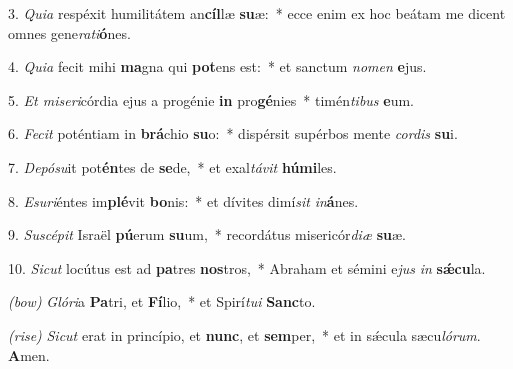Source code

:3. \textit{Quia} respéxit humilitátem an\textbf{cíl}læ \textbf{su}æ:~*
	ecce enim ex hoc beátam me dicent omnes gene\textit{ra}\textit{ti}\textbf{ó}nes.

4. \textit{Quia} fecit mihi \textbf{ma}gna qui \textbf{pot}ens est:~*
	et sanctum \textit{no}\textit{men} \textbf{e}jus.

5. \textit{Et miseri}córdia ejus a progénie \textbf{in} pro\textbf{gé}nies~*
	timén\textit{ti}\textit{bus} \textbf{e}um.

6. \textit{Fecit} poténtiam in \textbf{brá}chio \textbf{su}o:~*
	dispérsit supérbos mente \textit{cor}\textit{dis} \textbf{su}i.

7. \textit{Depósu}it pot\textbf{én}tes de \textbf{se}de,~*
	et exal\textit{tá}\textit{vit} \textbf{húmi}les.

8. \textit{Esuri}éntes im\textbf{plé}vit \textbf{bo}nis:~*
	et dívites dimí\textit{sit} \textit{in}\textbf{á}nes.

9. \textit{Suscépit} Israël \textbf{pú}erum \textbf{su}um,~*
	recordátus misericór\textit{di}\textit{æ} \textbf{su}æ.

10. \textit{Sicut} locútus est ad \textbf{pa}tres \textbf{nos}tros,~*
	Abraham et sémini e\textit{jus} \textit{in} \textbf{s\'{\ae}cu}la.

{\color{red}\textit{(bow)}} \textit{Glóri}a \textbf{Pa}tri, et \textbf{Fí}lio,~*
	et Spirí\textit{tu}\textit{i} \textbf{Sanc}to.

{\color{red}\textit{(rise)}} \textit{Sicut} erat in princípio, et \textbf{nunc}, et \textbf{sem}per,~*
	et in s\'{\ae}cula sæcu\textit{ló}\textit{rum}. \textbf{A}men.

■ ■ ■ ■ ■ ■ ■

To do:
Exclude the pictures and transcribe all of the entries exactly.

Exercise response:
Source code

:3. \textit{Quia} respéxit humilitátem an\textbf{cíl}læ \textbf{su}æ:~*
	ecce enim ex hoc beátam me dicent omnes gene\textit{ra}\textit{ti}\textbf{ó}nes.

4. \textit{Quia} fecit mihi \textbf{ma}gna qui \textbf{pot}ens est:~*
	et sanctum \textit{no}\textit{men} \textbf{e}jus.

5. \textit{Et miseri}córdia ejus a progénie \textbf{in} pro\textbf{gé}nies~*
	timén\textit{ti}\textit{bus} \textbf{e}um.

6. \textit{Fecit} poténtiam in \textbf{brá}chio \textbf{su}o:~*
	dispérsit supérbos mente \textit{cor}\textit{dis} \textbf{su}i.

7. \textit{Depósu}it pot\textbf{én}tes de \textbf{se}de,~*
	et exal\textit{tá}\textit{vit} \textbf{húmi}les.

8. \textit{Esuri}éntes im\textbf{plé}vit \textbf{bo}nis:~*
	et dívites dimí\textit{sit} \textit{in}\textbf{á}nes.

9. \textit{Suscépit} Israël \textbf{pú}erum \textbf{su}um,~*
	recordátus misericór\textit{di}\textit{æ} \textbf{su}æ.

10. \textit{Sicut} locútus est ad \textbf{pa}tres \textbf{nos}tros,~*
	Abraham et sémini e\textit{jus} \textit{in} \textbf{s\'{\ae}cu}la.

{\color{red}\textit{(bow)}} \textit{Glóri}a \textbf{Pa}tri, et \textbf{Fí}lio,~*
	et Spirí\textit{tu}\textit{i} \textbf{Sanc}to.

{\color{red}\textit{(rise)}} \textit{Sicut} erat in princípio, et \textbf{nunc}, et \textbf{sem}per,~*
	et in s\'{\ae}cula sæcu\textit{ló}\textit{rum}. \textbf{A}men.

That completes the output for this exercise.